◆ **WORKING DATA**
□ □ □ □ □ □ □

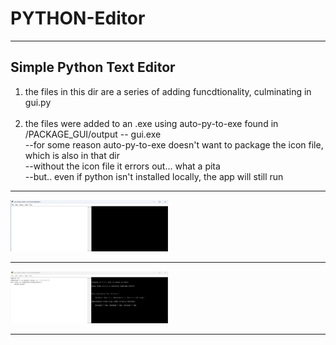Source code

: # PYTHON-Editor

***

## Simple Python Text Editor <br>
1) the files in this dir are a series of adding funcdtionality, culminating in gui.py<br><br>
2) the files were added to an .exe using auto-py-to-exe   found in /PACKAGE_GUI/output  -- gui.exe<br>
   --for some reason auto-py-to-exe doesn't want to package the icon file, which is also in that dir<br>
   --without the icon file it errors out... what a pita<br>
   --but.. even if python isn't installed locally, the app will still run<br>



***

<img loading="lazy" src="IMAGES/joe-py-editor.png" height=50% width=50% />

***

<img loading="lazy" src="IMAGES/joe-py-editor2.png" height=50% width=50% />

***
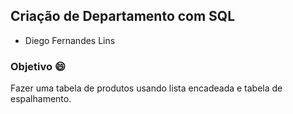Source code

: ## Criação de Departamento com SQL

- Diego Fernandes Lins

### Objetivo 😄

Fazer uma tabela de produtos usando lista encadeada e tabela de espalhamento.



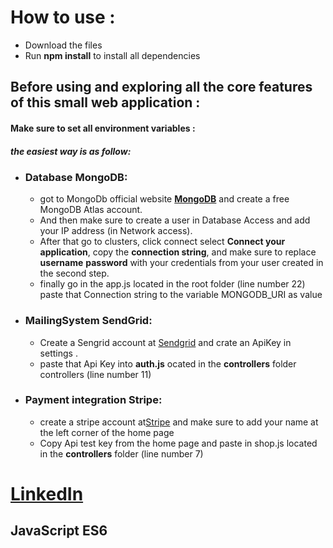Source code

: # How to use :
* Download the files 
* Run **npm install** to install all dependencies 

## Before using and exploring all the core features of this small web application :
#### Make sure to  set all environment variables :
##### the easiest way is as follow:
  * ### Database **MongoDB**: 
    * got to MongoDb official website **[MongoDB](https://www.mongodb.com/)** and create a free MongoDB Atlas account. 
    * And then make sure to create a user in Database Access and add your IP address (in Network access). 
    * After that go to clusters, click connect select **Connect your application**, copy the **connection string**, and make sure to replace **username**  **password** with your credentials from your user created in the second step.
    * finally go in the app.js located in the root folder (line number 22) paste that Connection string to the variable MONGODB_URI as value
    
  * ### MailingSystem **SendGrid**:
    * Create a Sengrid account at [Sendgrid](sendgrid.com) and crate an ApiKey in settings .
    * paste that Api Key into **auth.js**  ocated in the **controllers** folder controllers (line number 11)
   
  * ### Payment integration **Stripe**:
    * create a stripe account at[Stripe](stripe.com) and make sure to add your name at the left corner of the home page
    * Copy Api test key  from the home page and paste in shop.js located in the **controllers** folder (line number 7)
    



    
# [LinkedIn](https://pl.linkedin.com/in/peter-bilolo-badibake-a5bb26189)

## JavaScript ES6

   
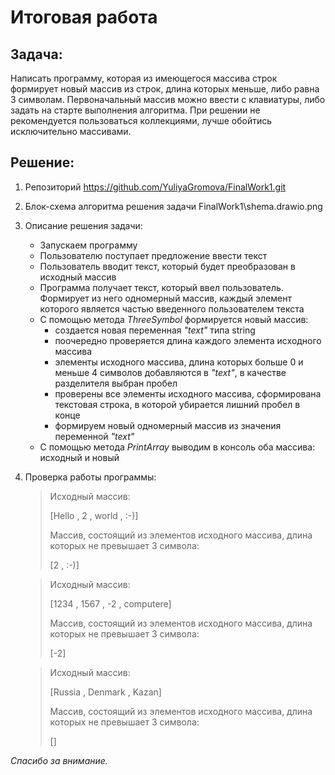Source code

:#  Итоговая работа

## Задача:
 Написать программу, которая из имеющегося массива строк формирует новый массив из строк, длина которых меньше, либо равна 3 символам. Первоначальный массив можно ввести с клавиатуры, либо задать на старте выполнения алгоритма. При решении не рекомендуется пользоваться коллекциями, лучше обойтись исключительно массивами.

## Решение:
1. Репозиторий https://github.com/YuliyaGromova/FinalWork1.git
2. Блок-схема алгоритма решения задачи FinalWork1\shema.drawio.png
3. Описание решения задачи:
   - Запускаем программу
   - Пользователю поступает предложение ввести текст
   - Пользователь вводит текст, который будет преобразован в исходный массив
   - Программа получает текст, который ввел пользователь. Формирует из него одномерный массив, каждый элемент которого является частью введенного пользователем текста
   - С помощью метода *ThreeSymbol*  формируется новый массив:
     - создается новая переменная *"text"* типа string
     - поочередно проверяется длина каждого элемента исходного массива
     - элементы исходного массива, длина которых больше 0 и меньше 4 символов добавляются в *"text"*, в качестве разделителя выбран пробел
     - проверены все элементы исходного массива, сформирована текстовая строка, в которой убирается лишний пробел в конце
     - формируем новый одномерный массив из значения переменной *"text"*
   - С помощью метода *PrintArray* выводим в консоль оба массива: исходный и новый
4. Проверка работы программы:
     > Исходный массив:
     >
     >[Hello , 2 , world , :-)]
     >
     > Массив, состоящий из элементов исходного массива, длина которых не превышает 3 символа: 
     >
     > [2 , :-)]

     > Исходный массив: 
     >
     > [1234 , 1567 , -2 , computere]
     >
     > Массив, состоящий из элементов исходного массива, длина которых не превышает 3 символа:
     >
     > [-2]

     > Исходный массив: 
     >
     > [Russia , Denmark , Kazan]
     >
     > Массив, состоящий из элементов исходного массива, длина которых не превышает 3 символа: 
     >
     > []

     
*Спасибо за внимание.*
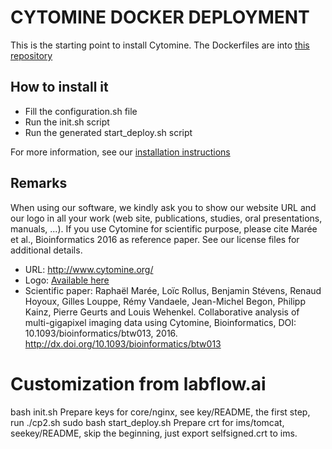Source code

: # CYTOMINE DOCKER DEPLOYMENT #

This is the starting point to install Cytomine.
The Dockerfiles are into [this repository](https://github.com/cytomine/Dockerfiles)

## How to install it

- Fill the configuration.sh file
- Run the init.sh script
- Run the generated start_deploy.sh script

For more information, see our [installation instructions](https://doc.cytomine.org/admin-guide/install)

## Remarks

When using our software, we kindly ask you to show our website URL and our logo in all your work (web site, publications, studies, oral presentations, manuals, ...). If you use Cytomine for scientific purpose, please cite Marée et al., Bioinformatics 2016 as reference paper. See our license files for additional details.
- URL: http://www.cytomine.org/
- Logo: [Available here](https://doc.cytomine.org/images/cytomine-org-logo.png)
- Scientific paper: Raphaël Marée, Loïc Rollus, Benjamin Stévens, Renaud Hoyoux, Gilles Louppe, Rémy Vandaele, Jean-Michel Begon, Philipp Kainz, Pierre Geurts and Louis Wehenkel. Collaborative analysis of multi-gigapixel imaging data using Cytomine, Bioinformatics, DOI: 10.1093/bioinformatics/btw013, 2016. http://dx.doi.org/10.1093/bioinformatics/btw013

# Customization from labflow.ai
bash init.sh
Prepare keys for core/nginx, see key/README, the first step, run ./cp2.sh
sudo bash start_deploy.sh
Prepare crt for ims/tomcat, seekey/README, skip the beginning, just export selfsigned.crt to ims.


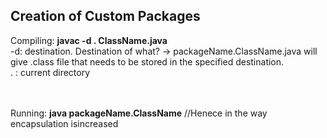 <h2>Creation of Custom Packages</h2>

Compiling: **javac -d . ClassName.java**  <br>
-d: destination. Destination of what? -> packageName.ClassName.java will give .class file that needs to be stored in the specified destination. <br>
. : current directory
<br><br><br>


Running: **java packageName.ClassName** //Henece in the way encapsulation isincreased <br>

□ □ □ □ □ □ □

◆ **DIRECTIONS FOR THIS TASK**
Looking at the records above, work out how many lines hold "string" and write only that number.

◆ **REPLY TO THE TASK**
3